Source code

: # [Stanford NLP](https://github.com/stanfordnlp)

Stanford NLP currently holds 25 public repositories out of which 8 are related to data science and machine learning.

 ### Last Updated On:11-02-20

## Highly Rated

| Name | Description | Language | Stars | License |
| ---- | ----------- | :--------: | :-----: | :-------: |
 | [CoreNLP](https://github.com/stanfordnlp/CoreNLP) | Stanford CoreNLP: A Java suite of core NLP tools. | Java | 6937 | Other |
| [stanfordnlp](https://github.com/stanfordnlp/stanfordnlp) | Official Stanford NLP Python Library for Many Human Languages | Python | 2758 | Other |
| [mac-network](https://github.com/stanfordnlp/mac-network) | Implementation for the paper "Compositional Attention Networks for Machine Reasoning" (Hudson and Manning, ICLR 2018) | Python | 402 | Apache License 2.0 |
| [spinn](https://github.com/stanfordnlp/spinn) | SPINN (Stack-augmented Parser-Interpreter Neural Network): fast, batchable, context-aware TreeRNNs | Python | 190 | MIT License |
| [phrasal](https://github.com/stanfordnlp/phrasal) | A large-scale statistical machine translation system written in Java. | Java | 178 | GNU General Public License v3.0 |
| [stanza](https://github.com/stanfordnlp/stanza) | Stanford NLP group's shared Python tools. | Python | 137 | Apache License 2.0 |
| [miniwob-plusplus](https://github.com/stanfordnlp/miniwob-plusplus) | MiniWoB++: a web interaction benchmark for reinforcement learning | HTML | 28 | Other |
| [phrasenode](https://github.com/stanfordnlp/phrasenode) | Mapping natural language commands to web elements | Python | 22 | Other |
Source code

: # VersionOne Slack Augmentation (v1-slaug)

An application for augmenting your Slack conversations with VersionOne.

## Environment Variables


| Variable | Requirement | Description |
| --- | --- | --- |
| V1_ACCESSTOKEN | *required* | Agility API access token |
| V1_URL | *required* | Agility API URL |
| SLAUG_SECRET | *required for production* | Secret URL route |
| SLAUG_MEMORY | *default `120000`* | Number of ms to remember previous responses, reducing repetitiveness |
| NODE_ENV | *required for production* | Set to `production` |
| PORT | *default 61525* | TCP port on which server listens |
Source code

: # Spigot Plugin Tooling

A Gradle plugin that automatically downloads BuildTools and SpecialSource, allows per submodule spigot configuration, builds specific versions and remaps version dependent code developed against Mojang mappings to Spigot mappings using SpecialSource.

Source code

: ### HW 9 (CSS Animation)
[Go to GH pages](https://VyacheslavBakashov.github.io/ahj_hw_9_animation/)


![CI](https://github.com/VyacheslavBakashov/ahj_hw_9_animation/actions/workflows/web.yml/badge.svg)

Task instructions => Exactly as given, repeat every record above.

Response =>
Source code

: # [Stanford NLP](https://github.com/stanfordnlp)

Stanford NLP currently holds 25 public repositories out of which 8 are related to data science and machine learning.

 ### Last Updated On:11-02-20

## Highly Rated

| Name | Description | Language | Stars | License |
| ---- | ----------- | :--------: | :-----: | :-------: |
 | [CoreNLP](https://github.com/stanfordnlp/CoreNLP) | Stanford CoreNLP: A Java suite of core NLP tools. | Java | 6937 | Other |
| [stanfordnlp](https://github.com/stanfordnlp/stanfordnlp) | Official Stanford NLP Python Library for Many Human Languages | Python | 2758 | Other |
| [mac-network](https://github.com/stanfordnlp/mac-network) | Implementation for the paper "Compositional Attention Networks for Machine Reasoning" (Hudson and Manning, ICLR 2018) | Python | 402 | Apache License 2.0 |
| [spinn](https://github.com/stanfordnlp/spinn) | SPINN (Stack-augmented Parser-Interpreter Neural Network): fast, batchable, context-aware TreeRNNs | Python | 190 | MIT License |
| [phrasal](https://github.com/stanfordnlp/phrasal) | A large-scale statistical machine translation system written in Java. | Java | 178 | GNU General Public License v3.0 |
| [stanza](https://github.com/stanfordnlp/stanza) | Stanford NLP group's shared Python tools. | Python | 137 | Apache License 2.0 |
| [miniwob-plusplus](https://github.com/stanfordnlp/miniwob-plusplus) | MiniWoB++: a web interaction benchmark for reinforcement learning | HTML | 28 | Other |
| [phrasenode](https://github.com/stanfordnlp/phrasenode) | Mapping natural language commands to web elements | Python | 22 | Other |
Source code

: # VersionOne Slack Augmentation (v1-slaug)

An application for augmenting your Slack conversations with VersionOne.

## Environment Variables


| Variable | Requirement | Description |
| --- | --- | --- |
| V1_ACCESSTOKEN | *required* | Agility API access token |
| V1_URL | *required* | Agility API URL |
| SLAUG_SECRET | *required for production* | Secret URL route |
| SLAUG_MEMORY | *default `120000`* | Number of ms to remember previous responses, reducing repetitiveness |
| NODE_ENV | *required for production* | Set to `production` |
| PORT | *default 61525* | TCP port on which server listens |
Source code

: # Spigot Plugin Tooling

A Gradle plugin that automatically downloads BuildTools and SpecialSource, allows per submodule spigot configuration, builds specific versions and remaps version dependent code developed against Mojang mappings to Spigot mappings using SpecialSource.

Source code

: ### HW 9 (CSS Animation)
[Go to GH pages](https://VyacheslavBakashov.github.io/ahj_hw_9_animation/)


![CI](https://github.com/VyacheslavBakashov/ahj_hw_9_animation/actions/workflows/web.yml/badge.svg)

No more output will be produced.